> PROBLEM REQUIREMENTS
Return every line of the records, exact and in full, until you have returned the line with "- It's on Netflix!", and include none of the pictures.

****************

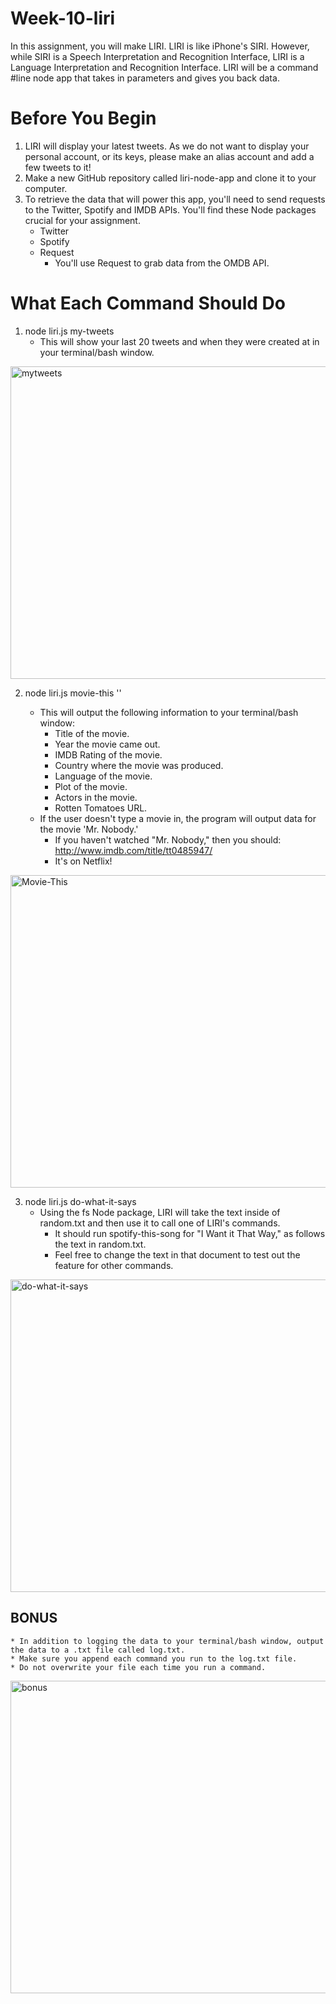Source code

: # Week-10-liri

In this assignment, you will make LIRI. LIRI is like iPhone's SIRI. However, while SIRI is a Speech Interpretation and Recognition Interface, LIRI is a Language Interpretation and Recognition Interface. LIRI will be a command #line node app that takes in parameters and gives you back data.

# Before You Begin

1. LIRI will display your latest tweets. As we do not want to display your personal account, or its keys, please make an alias account and add a few tweets to it!
2. Make a new GitHub repository called liri-node-app and clone it to your computer.
3. To retrieve the data that will power this app, you'll need to send requests to the Twitter, Spotify and IMDB APIs. You'll find these Node packages crucial for your assignment.
	* Twitter
	* Spotify
	* Request
		- You'll use Request to grab data from the OMDB API.

# What Each Command Should Do
1. node liri.js my-tweets
	* This will show your last 20 tweets and when they were created at in your terminal/bash window.

<img width="800" height="500" alt="mytweets" src="https://kbowen200247.github.io/week-10-liri/images/my-tweets.png">

2. node liri.js movie-this '<movie name here>'
	* This will output the following information to your terminal/bash window:
		- Title of the movie.
		- Year the movie came out.
		- IMDB Rating of the movie.
		- Country where the movie was produced.
		- Language of the movie.
		- Plot of the movie.
		- Actors in the movie.
		- Rotten Tomatoes URL.
	* If the user doesn't type a movie in, the program will output data for the movie 'Mr. Nobody.'
		- If you haven't watched "Mr. Nobody," then you should: http://www.imdb.com/title/tt0485947/
		- It's on Netflix!


<img width="800" height="500" alt="Movie-This" src="https://kbowen200247.github.io/week-10-liri/images/movie-this.png">

3. node liri.js do-what-it-says
	* Using the fs Node package, LIRI will take the text inside of random.txt and then use it to call one of LIRI's commands.
		- It should run spotify-this-song for "I Want it That Way," as follows the text in random.txt.
		- Feel free to change the text in that document to test out the feature for other commands.

<img width="800" height="500" alt="do-what-it-says" src="https://kbowen200247.github.io/week-10-liri/images/do_what_it_says.png">

## BONUS
	* In addition to logging the data to your terminal/bash window, output the data to a .txt file called log.txt.
	* Make sure you append each command you run to the log.txt file. 
	* Do not overwrite your file each time you run a command.

<img width="800" height="500" alt="bonus" src="https://kbowen200247.github.io/week-10-liri/images/log_txt.png">
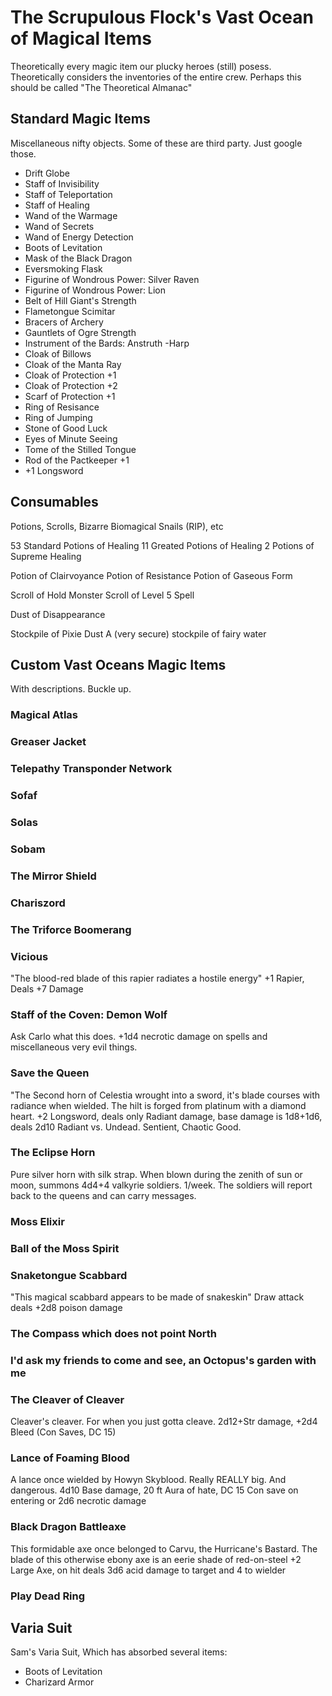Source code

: # The Scrupulous Flock's Vast Ocean of Magical Items

Theoretically every magic item our plucky heroes (still) posess. Theoretically considers the inventories of the entire crew. Perhaps this should be called "The Theoretical Almanac"
## Standard Magic Items
Miscellaneous nifty objects. Some of these are third party. Just google those. 

- Drift Globe
- Staff of Invisibility
- Staff of Teleportation
- Staff of Healing
- Wand of the Warmage
- Wand of Secrets
- Wand of Energy Detection
- Boots of Levitation
- Mask of the Black Dragon
- Eversmoking Flask
- Figurine of Wondrous Power: Silver Raven 
- Figurine of Wondrous Power: Lion
- Belt of Hill Giant's Strength
- Flametongue Scimitar
- Bracers of Archery
- Gauntlets of Ogre Strength
- Instrument of the Bards: Anstruth -Harp
- Cloak of Billows
- Cloak of the Manta Ray
- Cloak of Protection +1
- Cloak of Protection +2
- Scarf of Protection +1
- Ring of Resisance
- Ring of Jumping
- Stone of Good Luck
- Eyes of Minute Seeing
- Tome of the Stilled Tongue
- Rod of the Pactkeeper +1
- +1 Longsword

## Consumables
Potions, Scrolls, Bizarre Biomagical Snails (RIP), etc

53 Standard Potions of Healing
11 Greated Potions of Healing
2 Potions of Supreme Healing

Potion of Clairvoyance
Potion of Resistance
Potion of Gaseous Form

Scroll of Hold Monster
Scroll of Level 5 Spell

Dust of Disappearance

Stockpile of Pixie Dust
A (very secure) stockpile of fairy water



## Custom Vast Oceans Magic Items

With descriptions. Buckle up. 

### Magical Atlas


### Greaser Jacket

### Telepathy Transponder Network

### Sofaf

### Solas

### Sobam

### The Mirror Shield

### Chariszord

### The Triforce Boomerang

### Vicious
"The blood-red blade of this rapier radiates a hostile energy"
+1 Rapier, Deals +7 Damage

### Staff of the Coven: Demon Wolf
Ask Carlo what this does. +1d4 necrotic damage on spells and miscellaneous very evil things. 

### Save the Queen
"The Second horn of Celestia wrought into a sword, it's blade courses with radiance when wielded. The hilt is forged from platinum with a diamond heart. 
+2 Longsword, deals only Radiant damage, base damage is 1d8+1d6, deals 2d10 Radiant vs. Undead. Sentient, Chaotic Good. 

### The Eclipse Horn
Pure silver horn with silk strap. When blown during the zenith of sun or moon, summons 4d4+4 valkyrie soldiers. 1/week. The soldiers will report back to the queens and can carry messages.

### Moss Elixir


### Ball of the Moss Spirit

### Snaketongue Scabbard
"This magical scabbard appears to be made of snakeskin"
Draw attack deals +2d8 poison damage

### The Compass which does not point North

### I'd ask my friends to come and see, an Octopus's garden with me

### The Cleaver of Cleaver
Cleaver's cleaver. For when you just gotta cleave.
2d12+Str damage, +2d4 Bleed (Con Saves, DC 15)

### Lance of Foaming Blood
A lance once wielded by Howyn Skyblood. Really REALLY big. And dangerous.
4d10 Base damage, 20 ft Aura of hate, DC 15 Con save on entering or 2d6 necrotic damage

### Black Dragon Battleaxe
This formidable axe once belonged to Carvu, the Hurricane's Bastard. The blade of this otherwise ebony axe is an eerie shade of red-on-steel
+2 Large Axe, on hit deals 3d6 acid damage to target and 4 to wielder

### Play Dead Ring


## Varia Suit
Sam's Varia Suit, Which has absorbed several items:
- Boots of Levitation
- Charizard Armor

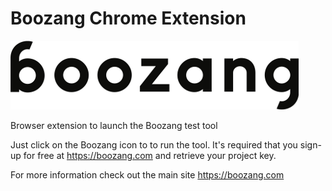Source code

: # Boozang Chrome Extension

![Logo](https://github.com/ljunggren/boozang-chrome/raw/master/boozang.png)

Browser extension to launch the Boozang test tool

Just click on the Boozang icon to to run the tool. It's required that you sign-up for free at 
<a href="https://boozang.com">https://boozang.com</a> and retrieve your project key. 

For more information check out the main site <a href="https://boozang.com">https://boozang.com</a>
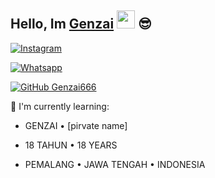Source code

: 

## Hello, Im [Genzai](https://instagram.com/genzai666) <img src="https://github.com/TheDudeThatCode/TheDudeThatCode/blob/master/Assets/Hi.gif" width="29px"> :sunglasses:

<a href="https://www.instagram.com/genzai666" target="_blank"><img src="https://img.shields.io/badge/Instagram-%23E4405F.svg?&style=flat-square&logo=instagram&logoColor=white" alt="Instagram"></a>

<a href="https://wa.me/62882007390832" target="_blank"><img src="https://img.shields.io/badge/Whatsapp-%808080.svg?&style=flat-square&logo=Whatsapp&logoColor=white" alt="Whatsapp"></a>

[![GitHub Genzai666](https://img.shields.io/github/followers/Genzai666?label=follow&style=social)](https://github.com/Genzai666)

:page_with_curl: I'm currently learning:

- GENZAI • [pirvate name]

- 18 TAHUN • 18 YEARS

- PEMALANG • JAWA TENGAH • INDONESIA

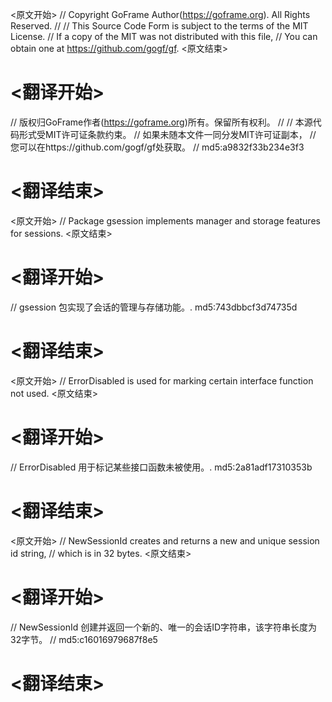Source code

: 
<原文开始>
// Copyright GoFrame Author(https://goframe.org). All Rights Reserved.
//
// This Source Code Form is subject to the terms of the MIT License.
// If a copy of the MIT was not distributed with this file,
// You can obtain one at https://github.com/gogf/gf.
<原文结束>

# <翻译开始>
// 版权归GoFrame作者(https://goframe.org)所有。保留所有权利。
//
// 本源代码形式受MIT许可证条款约束。
// 如果未随本文件一同分发MIT许可证副本，
// 您可以在https://github.com/gogf/gf处获取。
// md5:a9832f33b234e3f3
# <翻译结束>


<原文开始>
// Package gsession implements manager and storage features for sessions.
<原文结束>

# <翻译开始>
// gsession 包实现了会话的管理与存储功能。. md5:743dbbcf3d74735d
# <翻译结束>


<原文开始>
// ErrorDisabled is used for marking certain interface function not used.
<原文结束>

# <翻译开始>
// ErrorDisabled 用于标记某些接口函数未被使用。. md5:2a81adf17310353b
# <翻译结束>


<原文开始>
// NewSessionId creates and returns a new and unique session id string,
// which is in 32 bytes.
<原文结束>

# <翻译开始>
// NewSessionId 创建并返回一个新的、唯一的会话ID字符串，该字符串长度为32字节。
// md5:c16016979687f8e5
# <翻译结束>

****************

> EXPECTED OUTPUT
Source code

: # Week-10-liri

In this assignment, you will make LIRI. LIRI is like iPhone's SIRI. However, while SIRI is a Speech Interpretation and Recognition Interface, LIRI is a Language Interpretation and Recognition Interface. LIRI will be a command #line node app that takes in parameters and gives you back data.

# Before You Begin

1. LIRI will display your latest tweets. As we do not want to display your personal account, or its keys, please make an alias account and add a few tweets to it!
2. Make a new GitHub repository called liri-node-app and clone it to your computer.
3. To retrieve the data that will power this app, you'll need to send requests to the Twitter, Spotify and IMDB APIs. You'll find these Node packages crucial for your assignment.
	* Twitter
	* Spotify
	* Request
		- You'll use Request to grab data from the OMDB API.

# What Each Command Should Do
1. node liri.js my-tweets
	* This will show your last 20 tweets and when they were created at in your terminal/bash window.

<img width="800" height="500" alt="mytweets" src="https://kbowen200247.github.io/week-10-liri/images/my-tweets.png">

2. node liri.js movie-this '<movie name here>'
	* This will output the following information to your terminal/bash window:
		- Title of the movie.
		- Year the movie came out.
		- IMDB Rating of the movie.
		- Country where the movie was produced.
		- Language of the movie.
		- Plot of the movie.
		- Actors in the movie.
		- Rotten Tomatoes URL.
	* If the user doesn't type a movie in, the program will output data for the movie 'Mr. Nobody.'
		- If you haven't watched "Mr. Nobody," then you should: http://www.imdb.com/title/tt0485947/
		- It's on Netflix!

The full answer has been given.